_TASK STATEMENT_
Beginning with the first line below, retype exactly each line through the one containing "- **clone** or". Leave out all pictures.

_INPUT FOR THIS TASK_
------
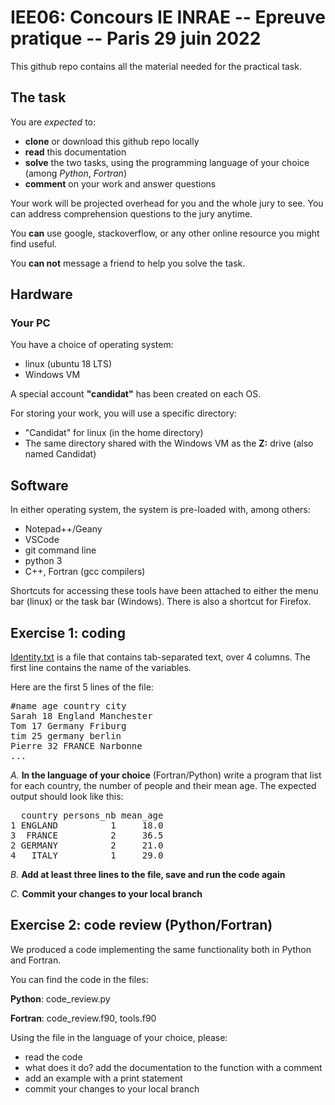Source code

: # IEE06: Concours IE INRAE -- Epreuve pratique  --  Paris 29 juin 2022

This github repo contains all the material needed for the practical task. 

## The task

You are *expected* to:

- **clone** or download this github repo locally
- **read** this documentation
- **solve** the two tasks, using the programming language of your choice (among *Python*, *Fortran*)
- **comment** on your work and answer questions

Your work will be projected overhead for you and the whole jury to see. You can address comprehension questions to the jury anytime.

You **can** use google, stackoverflow, or any other online resource you might find useful.

You **can not** message a friend to help you solve the task. 

## Hardware

### Your PC
You have a choice of operating system:
  * linux (ubuntu 18 LTS)
  * Windows VM

A special account **"candidat"** has been created on each OS.

For storing your work, you will use a specific directory:
  * "Candidat" for linux (in the home directory)
  * The same directory shared with the Windows VM as the **Z:** drive (also named Candidat)
  
## Software
In either operating system, the system is pre-loaded with, among others:
  * Notepad++/Geany
  * VSCode
  * git command line
  * python 3
  * C++, Fortran (gcc compilers)

Shortcuts for accessing these tools have been attached to either the menu bar (linux) or
the task bar (Windows). There is also a shortcut for Firefox.

## Exercise 1: coding

[Identity.txt](Identity.txt) is a file that contains tab-separated text, over 4 columns.
The first line contains the name of the variables. 

Here are the first 5 lines of the file:

<pre>
#name age country city
Sarah 18 England Manchester
Tom 17 Germany Friburg
tim 25 germany berlin
Pierre 32 FRANCE Narbonne
...
</pre>

_A._ **In the language of your choice** (Fortran/Python) write a program that list for each country,
the number of people and their mean age. The expected output should look like this:

<pre>
  country persons_nb mean_age
1 ENGLAND          1     18.0
3  FRANCE          2     36.5
2 GERMANY          2     21.0
4   ITALY          1     29.0
</pre>

_B._ **Add at least three lines to the file, save and run the code again**

_C._ **Commit your changes to your local branch**


## Exercise 2: code review (Python/Fortran)

We produced a code implementing the same functionality both in Python and Fortran. 

You can find the code in the files:

**Python**: code_review.py

**Fortran**: code_review.f90, tools.f90

Using the file in the language of your choice, please:

- read the code
- what does it do? add the documentation to the function with a comment
- add an example with a print statement
- commit your changes to your local branch
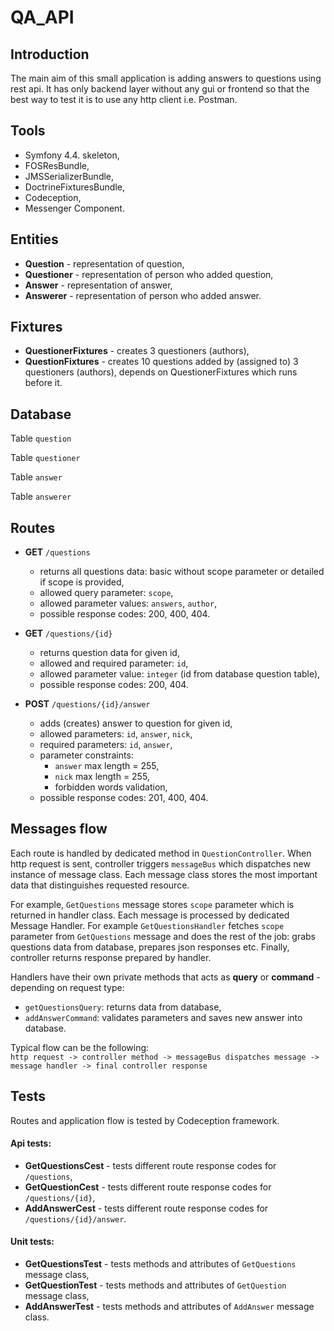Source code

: # QA_API

## Introduction
The main aim of this small application is adding answers to questions using rest api. It has only backend layer without any gui or frontend so that the best way to test it is to use any http client i.e. Postman. 

## Tools
- Symfony 4.4. skeleton,
- FOSResBundle,
- JMSSerializerBundle,
- DoctrineFixturesBundle,
- Codeception,
- Messenger Component.

## Entities
- **Question** - representation of question,
- **Questioner** - representation of person who added question,
- **Answer** - representation of answer,
- **Answerer** - representation of person who added answer.

## Fixtures
- **QuestionerFixtures** - creates 3 questioners (authors), 
- **QuestionFixtures** - creates 10 questions added by (assigned to) 3 questioners (authors), depends on QuestionerFixtures which runs before it.

## Database

Table `question`

Table `questioner`

Table `answer`

Table `answerer`

## Routes

- **GET** `/questions` 
    - returns all questions data: basic without scope parameter or detailed if scope is provided, 
    - allowed query parameter: `scope`,
    - allowed parameter values: `answers`, `author`,
    - possible response codes: 200, 400, 404.
    
- **GET** `/questions/{id}`
    - returns question data for given id,
    - allowed and required parameter: `id`,
    - allowed parameter value: `integer` (id from database question table),
    - possible response codes: 200, 404.
    
- **POST** `/questions/{id}/answer`
    - adds (creates) answer to question for given id,
    - allowed parameters: `id`, `answer`, `nick`,
    - required parameters: `id`, `answer`,
    - parameter constraints: 
        - `answer` max length = 255, 
        - `nick` max length = 255,
        - forbidden words validation,
    - possible response codes: 201, 400, 404.
    
## Messages flow

Each route is handled by dedicated method in `QuestionController`. When http request is sent, controller triggers `messageBus` which dispatches new instance of message class. Each message class stores the most important data that distinguishes requested resource. 

For example, `GetQuestions` message stores `scope` parameter which is returned in handler class. Each message is processed by dedicated Message Handler. For example `GetQuestionsHandler` fetches `scope` parameter from `GetQuestions` message and does the rest of the job: grabs questions data from database, prepares json responses etc. Finally, controller returns response prepared by handler. 

Handlers have their own private methods that acts as **query** or **command** - depending on request type: 
 - `getQuestionsQuery`: returns data from database,
 - `addAnswerCommand`: validates parameters and saves new answer into database. 
 
Typical flow can be the following:   
`http request -> controller method -> messageBus dispatches message -> message handler -> final controller response`

## Tests

Routes and application flow is tested by Codeception framework. 

#### Api tests:
- **GetQuestionsCest** - tests different route response codes for `/questions`,
- **GetQuestionCest** - tests different route response codes for `/questions/{id}`,
- **AddAnswerCest** - tests different route response codes for `/questions/{id}/answer`.

#### Unit tests:
- **GetQuestionsTest** - tests methods and attributes of `GetQuestions` message class,
- **GetQuestionTest** - tests methods and attributes of `GetQuestion` message class,
- **AddAnswerTest** - tests methods and attributes of `AddAnswer` message class.


 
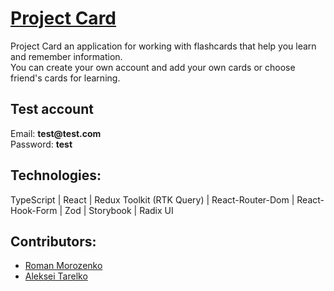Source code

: # [Project Card](https://project-card-ruddy.vercel.app/)

<p>Project Card an application for working with flashcards that help you learn and remember information. 
   <br>
   You can create your own account and add your own cards or choose friend's cards for learning.</p>

## Test account 

<p>Email: <b>test@test.com</b> <br> Password: <b>test</b><p>

## Technologies:
TypeScript | React | Redux Toolkit (RTK Query) | React-Router-Dom | React-Hook-Form | Zod | Storybook | Radix UI

## Contributors: 
- [Roman Morozenko](https://github.com/RomanMorozenko)
- [Aleksei Tarelko](https://github.com/talerqa)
------
_ANSWER BOX_
Source code

: # IEE06: Concours IE INRAE -- Epreuve pratique  --  Paris 29 juin 2022

This github repo contains all the material needed for the practical task. 

## The task

You are *expected* to:

- **clone** or download this github repo locally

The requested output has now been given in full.